Strona:Ferdynand Ossendowski - LZB 01 - Męczeńska włóczęga.djvu/18

Z Wikiźródeł, wolnej biblioteki
Ta strona została uwierzytelniona.
III.
TAJEMNICA MEGO GOŚCIA.

Nazajutrz o świcie ruszyliśmy w drogę, porzucając moje pierwsze schronisko. Na jednego z koni położyliśmy cały nasz dobytek, spakowany do worków, przerzuconych przez siodło.
— Musimy zrobić 400—500 wiorst — spokojnie oznajmił mój nowy towarzysz niedoli, który nazywał się wcale nie przemawiającem do serca i rozumu imieniem — Iwana.
— No, to długo będziemy jechać! — zawołałem.
— Nie dłużej, niż tydzień, a może i prędzej będziemy na miejscu — odparł Iwan.

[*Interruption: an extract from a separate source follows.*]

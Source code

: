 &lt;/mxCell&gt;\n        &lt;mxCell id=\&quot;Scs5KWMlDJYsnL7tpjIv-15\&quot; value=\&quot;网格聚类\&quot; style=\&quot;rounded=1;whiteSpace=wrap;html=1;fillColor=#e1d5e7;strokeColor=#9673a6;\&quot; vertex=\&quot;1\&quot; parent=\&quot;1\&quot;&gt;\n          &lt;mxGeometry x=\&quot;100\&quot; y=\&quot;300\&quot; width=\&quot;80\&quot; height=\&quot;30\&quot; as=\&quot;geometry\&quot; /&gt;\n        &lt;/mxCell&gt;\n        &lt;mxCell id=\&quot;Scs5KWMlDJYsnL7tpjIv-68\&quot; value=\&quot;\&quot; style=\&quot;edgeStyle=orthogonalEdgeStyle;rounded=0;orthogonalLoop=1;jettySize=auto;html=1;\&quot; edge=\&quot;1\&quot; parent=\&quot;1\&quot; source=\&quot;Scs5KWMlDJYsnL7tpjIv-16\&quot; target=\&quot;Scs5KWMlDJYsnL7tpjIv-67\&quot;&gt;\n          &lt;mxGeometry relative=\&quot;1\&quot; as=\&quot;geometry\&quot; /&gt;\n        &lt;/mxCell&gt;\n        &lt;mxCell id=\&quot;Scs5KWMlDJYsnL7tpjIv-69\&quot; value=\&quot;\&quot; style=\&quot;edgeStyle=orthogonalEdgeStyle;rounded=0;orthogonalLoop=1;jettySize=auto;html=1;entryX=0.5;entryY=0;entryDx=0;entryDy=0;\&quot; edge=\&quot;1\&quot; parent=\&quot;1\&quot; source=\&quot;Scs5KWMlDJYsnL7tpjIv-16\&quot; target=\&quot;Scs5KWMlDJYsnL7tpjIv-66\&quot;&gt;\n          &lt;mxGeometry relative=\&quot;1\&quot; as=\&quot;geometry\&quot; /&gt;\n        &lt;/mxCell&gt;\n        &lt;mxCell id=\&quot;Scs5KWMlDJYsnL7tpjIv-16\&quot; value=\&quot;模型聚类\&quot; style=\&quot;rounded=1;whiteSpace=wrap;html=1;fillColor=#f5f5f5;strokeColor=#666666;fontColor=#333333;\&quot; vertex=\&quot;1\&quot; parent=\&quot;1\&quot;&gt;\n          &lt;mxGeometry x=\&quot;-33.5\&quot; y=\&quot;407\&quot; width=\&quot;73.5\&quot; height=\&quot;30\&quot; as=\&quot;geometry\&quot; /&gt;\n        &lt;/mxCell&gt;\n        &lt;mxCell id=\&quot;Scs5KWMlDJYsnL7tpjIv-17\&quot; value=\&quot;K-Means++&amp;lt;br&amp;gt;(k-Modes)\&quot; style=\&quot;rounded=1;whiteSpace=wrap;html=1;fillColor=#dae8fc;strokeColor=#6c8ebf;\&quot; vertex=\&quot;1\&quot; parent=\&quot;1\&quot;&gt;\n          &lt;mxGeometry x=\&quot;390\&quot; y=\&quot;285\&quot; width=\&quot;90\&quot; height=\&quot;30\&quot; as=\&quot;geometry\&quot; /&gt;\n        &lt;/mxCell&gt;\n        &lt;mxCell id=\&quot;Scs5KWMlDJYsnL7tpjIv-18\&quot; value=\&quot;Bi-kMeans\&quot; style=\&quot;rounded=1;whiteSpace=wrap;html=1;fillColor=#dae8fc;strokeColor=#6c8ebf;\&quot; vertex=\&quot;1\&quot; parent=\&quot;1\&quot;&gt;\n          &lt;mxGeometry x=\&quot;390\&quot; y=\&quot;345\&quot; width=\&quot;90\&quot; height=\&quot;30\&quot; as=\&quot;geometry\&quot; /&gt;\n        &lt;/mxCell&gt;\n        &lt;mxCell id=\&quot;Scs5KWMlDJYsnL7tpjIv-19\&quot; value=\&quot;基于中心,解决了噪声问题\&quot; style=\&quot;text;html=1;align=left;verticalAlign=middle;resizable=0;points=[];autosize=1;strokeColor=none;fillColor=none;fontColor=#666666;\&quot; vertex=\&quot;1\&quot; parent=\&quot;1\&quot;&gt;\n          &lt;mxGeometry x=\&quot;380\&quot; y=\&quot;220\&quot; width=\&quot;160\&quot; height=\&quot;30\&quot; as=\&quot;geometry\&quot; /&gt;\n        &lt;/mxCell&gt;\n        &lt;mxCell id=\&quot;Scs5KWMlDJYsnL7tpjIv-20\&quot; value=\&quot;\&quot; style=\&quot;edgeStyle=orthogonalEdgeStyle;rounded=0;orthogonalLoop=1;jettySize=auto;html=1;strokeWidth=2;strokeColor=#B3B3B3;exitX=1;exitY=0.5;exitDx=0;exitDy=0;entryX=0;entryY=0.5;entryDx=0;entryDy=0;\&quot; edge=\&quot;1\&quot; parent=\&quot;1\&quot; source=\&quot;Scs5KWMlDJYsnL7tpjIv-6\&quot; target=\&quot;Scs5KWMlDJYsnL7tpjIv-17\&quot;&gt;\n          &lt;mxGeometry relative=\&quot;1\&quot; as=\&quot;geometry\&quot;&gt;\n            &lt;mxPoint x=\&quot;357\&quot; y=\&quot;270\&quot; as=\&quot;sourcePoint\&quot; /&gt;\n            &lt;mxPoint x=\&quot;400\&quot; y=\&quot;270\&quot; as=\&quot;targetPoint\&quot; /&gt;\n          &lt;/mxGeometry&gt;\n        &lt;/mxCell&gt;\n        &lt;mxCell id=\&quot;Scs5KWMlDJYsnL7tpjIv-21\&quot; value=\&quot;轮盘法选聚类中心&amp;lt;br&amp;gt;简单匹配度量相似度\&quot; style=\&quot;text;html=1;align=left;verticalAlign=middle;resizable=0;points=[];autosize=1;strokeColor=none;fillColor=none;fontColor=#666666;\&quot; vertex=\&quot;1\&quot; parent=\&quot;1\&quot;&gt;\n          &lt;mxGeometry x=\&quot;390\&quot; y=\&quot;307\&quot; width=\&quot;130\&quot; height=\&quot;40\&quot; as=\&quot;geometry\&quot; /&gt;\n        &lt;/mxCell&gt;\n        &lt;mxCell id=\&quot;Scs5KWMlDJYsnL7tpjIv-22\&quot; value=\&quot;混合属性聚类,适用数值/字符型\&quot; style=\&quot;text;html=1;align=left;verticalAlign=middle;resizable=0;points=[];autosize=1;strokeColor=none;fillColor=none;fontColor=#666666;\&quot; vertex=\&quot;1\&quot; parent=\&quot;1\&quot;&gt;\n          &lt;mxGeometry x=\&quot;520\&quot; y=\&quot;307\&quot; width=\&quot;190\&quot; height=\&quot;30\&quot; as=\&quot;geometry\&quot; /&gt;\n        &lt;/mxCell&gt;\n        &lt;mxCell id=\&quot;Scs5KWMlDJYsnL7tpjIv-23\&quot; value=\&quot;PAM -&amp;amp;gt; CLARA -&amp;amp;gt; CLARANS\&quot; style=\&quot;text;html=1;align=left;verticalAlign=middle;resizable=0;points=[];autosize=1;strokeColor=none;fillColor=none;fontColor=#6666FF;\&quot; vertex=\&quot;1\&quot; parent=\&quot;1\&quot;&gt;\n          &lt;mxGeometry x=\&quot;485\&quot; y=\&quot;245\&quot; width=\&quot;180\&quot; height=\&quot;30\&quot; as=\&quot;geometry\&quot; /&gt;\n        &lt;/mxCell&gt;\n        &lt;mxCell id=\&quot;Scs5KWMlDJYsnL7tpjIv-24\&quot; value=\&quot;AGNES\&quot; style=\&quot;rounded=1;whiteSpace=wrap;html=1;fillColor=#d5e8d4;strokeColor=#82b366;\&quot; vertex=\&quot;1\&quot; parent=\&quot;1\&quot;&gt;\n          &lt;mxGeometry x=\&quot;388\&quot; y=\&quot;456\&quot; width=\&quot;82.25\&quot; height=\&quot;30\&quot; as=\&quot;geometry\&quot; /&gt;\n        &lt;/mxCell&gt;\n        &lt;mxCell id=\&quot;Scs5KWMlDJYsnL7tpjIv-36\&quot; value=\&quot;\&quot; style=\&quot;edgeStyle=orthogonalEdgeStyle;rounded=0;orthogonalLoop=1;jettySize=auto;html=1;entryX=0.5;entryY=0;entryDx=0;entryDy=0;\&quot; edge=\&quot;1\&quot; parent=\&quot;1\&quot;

Pierwszą noc spędziliśmy w lesie pod gałęziami wysokiego, rozłożystego świerka. Była to dla mnie pierwsza noc bez dachu nad głową. A ileż takich nocy później spędziłem w ciągu mojej nieskończenie długiej włóczęgi!
Dzień był bardzo mroźny, chyba nie mniej niż 35°R. Pod kopytami koni skrzypiał śnieg.